Supplied information -
☆ ☆ ☆ ☆

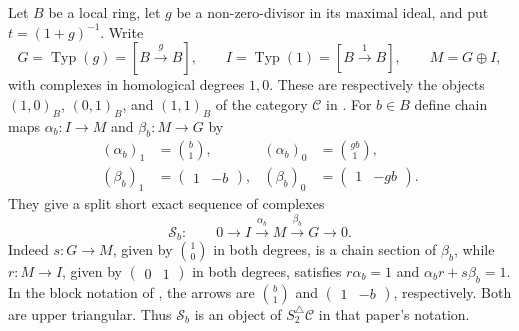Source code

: \documentclass[11pt,a4paper]{article}
\theoremstyle{remark}
\begin{document}
Let $B$ be a local ring, let $g$ be a non-zero-divisor in its maximal
ideal, and put $t=(1+g)^{-1}$. Write
\[
G=\operatorname{Typ}(g)=[B\xrightarrow{g}B],\qquad
I=\operatorname{Typ}(1)=[B\xrightarrow{1}B],\qquad M=G\oplus I,
\]
with complexes in homological degrees $1,0$. These are respectively
the objects $(1,0)_B$, $(0,1)_B$, and $(1,1)_B$ of the category $\mathcal C$
in \cite[Definition~9]{MochizukiParameters}. For $b\in B$ define
chain maps $\alpha_b:I\to M$ and $\beta_b:M\to G$ by
\begin{align*}
(\alpha_b)_1&=\binom{b}{1},&
(\alpha_b)_0&=\binom{gb}{1},\\
(\beta_b)_1&=\begin{pmatrix}1&-b\end{pmatrix},&
(\beta_b)_0&=\begin{pmatrix}1&-gb\end{pmatrix}.
\end{align*}
They give a split short exact sequence of complexes
\[
\mathcal S_b:\qquad 0\longrightarrow I\xrightarrow{\alpha_b}
M\xrightarrow{\beta_b}G\longrightarrow0.
\]
Indeed $s:G\to M$, given by $\binom10$ in both degrees, is a
chain section of $\beta_b$, while $r:M\to I$, given by
$\begin{pmatrix}0&1\end{pmatrix}$ in both degrees, satisfies
$r\alpha_b=1$ and $\alpha_b r+s\beta_b=1$. In the block notation
of \cite[Conventions~11]{MochizukiParameters}, the arrows are
$\binom b1$ and $\begin{pmatrix}1&-b\end{pmatrix}$, respectively.
Both are upper triangular. Thus $\mathcal S_b$ is an object of
$S_2^{\triangle}\mathcal C$ in that paper's notation.
\end{document}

☆ ☆ ☆ ☆

Work request -
Omit every picture while copying the listing above exactly.

Response area -
Source code

: \documentclass[11pt,a4paper]{article}
\theoremstyle{remark}
\begin{document}
Let $B$ be a local ring, let $g$ be a non-zero-divisor in its maximal
ideal, and put $t=(1+g)^{-1}$. Write
\[
G=\operatorname{Typ}(g)=[B\xrightarrow{g}B],\qquad
I=\operatorname{Typ}(1)=[B\xrightarrow{1}B],\qquad M=G\oplus I,
\]
with complexes in homological degrees $1,0$. These are respectively
the objects $(1,0)_B$, $(0,1)_B$, and $(1,1)_B$ of the category $\mathcal C$
in \cite[Definition~9]{MochizukiParameters}. For $b\in B$ define
chain maps $\alpha_b:I\to M$ and $\beta_b:M\to G$ by
\begin{align*}
(\alpha_b)_1&=\binom{b}{1},&
(\alpha_b)_0&=\binom{gb}{1},\\
(\beta_b)_1&=\begin{pmatrix}1&-b\end{pmatrix},&
(\beta_b)_0&=\begin{pmatrix}1&-gb\end{pmatrix}.
\end{align*}
They give a split short exact sequence of complexes
\[
\mathcal S_b:\qquad 0\longrightarrow I\xrightarrow{\alpha_b}
M\xrightarrow{\beta_b}G\longrightarrow0.
\]
Indeed $s:G\to M$, given by $\binom10$ in both degrees, is a
chain section of $\beta_b$, while $r:M\to I$, given by
$\begin{pmatrix}0&1\end{pmatrix}$ in both degrees, satisfies
$r\alpha_b=1$ and $\alpha_b r+s\beta_b=1$. In the block notation
of \cite[Conventions~11]{MochizukiParameters}, the arrows are
$\binom b1$ and $\begin{pmatrix}1&-b\end{pmatrix}$, respectively.
Both are upper triangular. Thus $\mathcal S_b$ is an object of
$S_2^{\triangle}\mathcal C$ in that paper's notation.
\end{document}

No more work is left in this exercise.